**The problem:** Copy out the entries that follow, unchanged.

(Dataset records)
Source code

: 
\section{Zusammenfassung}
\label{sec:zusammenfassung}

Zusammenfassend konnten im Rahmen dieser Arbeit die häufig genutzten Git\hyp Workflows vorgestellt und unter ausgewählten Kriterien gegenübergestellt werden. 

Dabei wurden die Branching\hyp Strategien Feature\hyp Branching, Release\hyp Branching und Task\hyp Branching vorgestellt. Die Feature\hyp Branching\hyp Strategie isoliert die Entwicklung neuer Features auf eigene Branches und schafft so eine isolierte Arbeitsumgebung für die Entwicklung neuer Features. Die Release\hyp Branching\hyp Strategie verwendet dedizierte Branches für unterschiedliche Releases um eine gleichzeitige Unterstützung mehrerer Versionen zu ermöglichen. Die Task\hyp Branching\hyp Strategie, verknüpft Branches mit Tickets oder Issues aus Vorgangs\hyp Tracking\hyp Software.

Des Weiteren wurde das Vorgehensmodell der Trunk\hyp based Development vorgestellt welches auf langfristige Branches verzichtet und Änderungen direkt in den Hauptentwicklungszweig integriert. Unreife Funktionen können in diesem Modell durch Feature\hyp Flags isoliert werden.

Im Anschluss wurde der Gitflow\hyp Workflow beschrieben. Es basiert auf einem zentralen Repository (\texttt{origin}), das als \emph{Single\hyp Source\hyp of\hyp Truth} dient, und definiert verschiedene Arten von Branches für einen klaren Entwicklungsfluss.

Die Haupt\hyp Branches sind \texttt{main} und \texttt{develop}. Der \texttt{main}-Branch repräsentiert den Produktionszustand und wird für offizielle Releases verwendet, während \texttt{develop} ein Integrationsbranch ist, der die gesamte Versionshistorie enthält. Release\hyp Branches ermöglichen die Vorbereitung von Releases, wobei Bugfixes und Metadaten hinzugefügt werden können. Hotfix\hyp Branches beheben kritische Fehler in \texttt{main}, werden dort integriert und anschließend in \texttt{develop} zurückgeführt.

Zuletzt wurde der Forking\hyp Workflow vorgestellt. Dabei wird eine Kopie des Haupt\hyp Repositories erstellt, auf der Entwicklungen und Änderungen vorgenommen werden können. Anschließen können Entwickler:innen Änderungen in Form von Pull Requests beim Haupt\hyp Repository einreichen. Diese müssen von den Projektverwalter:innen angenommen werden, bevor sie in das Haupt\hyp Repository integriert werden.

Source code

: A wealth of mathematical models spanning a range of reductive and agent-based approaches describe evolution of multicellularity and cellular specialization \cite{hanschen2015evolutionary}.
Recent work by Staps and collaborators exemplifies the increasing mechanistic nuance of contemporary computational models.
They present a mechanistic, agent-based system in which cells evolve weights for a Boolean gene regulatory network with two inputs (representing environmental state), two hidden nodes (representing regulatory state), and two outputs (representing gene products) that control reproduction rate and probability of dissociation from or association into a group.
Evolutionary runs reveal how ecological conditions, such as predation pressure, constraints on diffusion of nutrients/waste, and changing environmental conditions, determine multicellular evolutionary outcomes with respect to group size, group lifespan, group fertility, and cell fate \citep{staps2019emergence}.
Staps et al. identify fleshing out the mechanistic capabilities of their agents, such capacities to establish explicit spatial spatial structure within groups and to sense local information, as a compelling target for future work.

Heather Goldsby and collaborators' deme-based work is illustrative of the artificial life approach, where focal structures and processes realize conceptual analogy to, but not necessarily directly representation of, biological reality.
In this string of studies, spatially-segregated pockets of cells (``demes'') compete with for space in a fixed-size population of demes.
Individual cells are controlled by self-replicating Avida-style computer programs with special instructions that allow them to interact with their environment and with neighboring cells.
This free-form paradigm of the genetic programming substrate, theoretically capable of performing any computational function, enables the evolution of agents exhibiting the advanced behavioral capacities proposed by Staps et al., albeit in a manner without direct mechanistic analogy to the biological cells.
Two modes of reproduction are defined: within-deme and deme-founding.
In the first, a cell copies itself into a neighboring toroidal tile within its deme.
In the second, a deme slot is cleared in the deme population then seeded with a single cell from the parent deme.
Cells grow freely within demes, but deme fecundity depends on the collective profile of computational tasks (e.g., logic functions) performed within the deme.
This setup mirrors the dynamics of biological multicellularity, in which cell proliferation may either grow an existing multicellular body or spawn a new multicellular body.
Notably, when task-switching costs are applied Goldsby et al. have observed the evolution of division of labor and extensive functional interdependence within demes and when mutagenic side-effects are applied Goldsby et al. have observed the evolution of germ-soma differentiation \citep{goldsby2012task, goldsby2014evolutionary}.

**The completed task:**
Source code

: 
\section{Zusammenfassung}
\label{sec:zusammenfassung}

Zusammenfassend konnten im Rahmen dieser Arbeit die häufig genutzten Git\hyp Workflows vorgestellt und unter ausgewählten Kriterien gegenübergestellt werden. 

Dabei wurden die Branching\hyp Strategien Feature\hyp Branching, Release\hyp Branching und Task\hyp Branching vorgestellt. Die Feature\hyp Branching\hyp Strategie isoliert die Entwicklung neuer Features auf eigene Branches und schafft so eine isolierte Arbeitsumgebung für die Entwicklung neuer Features. Die Release\hyp Branching\hyp Strategie verwendet dedizierte Branches für unterschiedliche Releases um eine gleichzeitige Unterstützung mehrerer Versionen zu ermöglichen. Die Task\hyp Branching\hyp Strategie, verknüpft Branches mit Tickets oder Issues aus Vorgangs\hyp Tracking\hyp Software.

Des Weiteren wurde das Vorgehensmodell der Trunk\hyp based Development vorgestellt welches auf langfristige Branches verzichtet und Änderungen direkt in den Hauptentwicklungszweig integriert. Unreife Funktionen können in diesem Modell durch Feature\hyp Flags isoliert werden.

Im Anschluss wurde der Gitflow\hyp Workflow beschrieben. Es basiert auf einem zentralen Repository (\texttt{origin}), das als \emph{Single\hyp Source\hyp of\hyp Truth} dient, und definiert verschiedene Arten von Branches für einen klaren Entwicklungsfluss.

Die Haupt\hyp Branches sind \texttt{main} und \texttt{develop}. Der \texttt{main}-Branch repräsentiert den Produktionszustand und wird für offizielle Releases verwendet, während \texttt{develop} ein Integrationsbranch ist, der die gesamte Versionshistorie enthält. Release\hyp Branches ermöglichen die Vorbereitung von Releases, wobei Bugfixes und Metadaten hinzugefügt werden können. Hotfix\hyp Branches beheben kritische Fehler in \texttt{main}, werden dort integriert und anschließend in \texttt{develop} zurückgeführt.

Zuletzt wurde der Forking\hyp Workflow vorgestellt. Dabei wird eine Kopie des Haupt\hyp Repositories erstellt, auf der Entwicklungen und Änderungen vorgenommen werden können. Anschließen können Entwickler:innen Änderungen in Form von Pull Requests beim Haupt\hyp Repository einreichen. Diese müssen von den Projektverwalter:innen angenommen werden, bevor sie in das Haupt\hyp Repository integriert werden.

Source code

: A wealth of mathematical models spanning a range of reductive and agent-based approaches describe evolution of multicellularity and cellular specialization \cite{hanschen2015evolutionary}.
Recent work by Staps and collaborators exemplifies the increasing mechanistic nuance of contemporary computational models.
They present a mechanistic, agent-based system in which cells evolve weights for a Boolean gene regulatory network with two inputs (representing environmental state), two hidden nodes (representing regulatory state), and two outputs (representing gene products) that control reproduction rate and probability of dissociation from or association into a group.
Evolutionary runs reveal how ecological conditions, such as predation pressure, constraints on diffusion of nutrients/waste, and changing environmental conditions, determine multicellular evolutionary outcomes with respect to group size, group lifespan, group fertility, and cell fate \citep{staps2019emergence}.
Staps et al. identify fleshing out the mechanistic capabilities of their agents, such capacities to establish explicit spatial spatial structure within groups and to sense local information, as a compelling target for future work.

Heather Goldsby and collaborators' deme-based work is illustrative of the artificial life approach, where focal structures and processes realize conceptual analogy to, but not necessarily directly representation of, biological reality.
In this string of studies, spatially-segregated pockets of cells (``demes'') compete with for space in a fixed-size population of demes.
Individual cells are controlled by self-replicating Avida-style computer programs with special instructions that allow them to interact with their environment and with neighboring cells.
This free-form paradigm of the genetic programming substrate, theoretically capable of performing any computational function, enables the evolution of agents exhibiting the advanced behavioral capacities proposed by Staps et al., albeit in a manner without direct mechanistic analogy to the biological cells.
Two modes of reproduction are defined: within-deme and deme-founding.
In the first, a cell copies itself into a neighboring toroidal tile within its deme.
In the second, a deme slot is cleared in the deme population then seeded with a single cell from the parent deme.
Cells grow freely within demes, but deme fecundity depends on the collective profile of computational tasks (e.g., logic functions) performed within the deme.
This setup mirrors the dynamics of biological multicellularity, in which cell proliferation may either grow an existing multicellular body or spawn a new multicellular body.
Notably, when task-switching costs are applied Goldsby et al. have observed the evolution of division of labor and extensive functional interdependence within demes and when mutagenic side-effects are applied Goldsby et al. have observed the evolution of germ-soma differentiation \citep{goldsby2012task, goldsby2014evolutionary}.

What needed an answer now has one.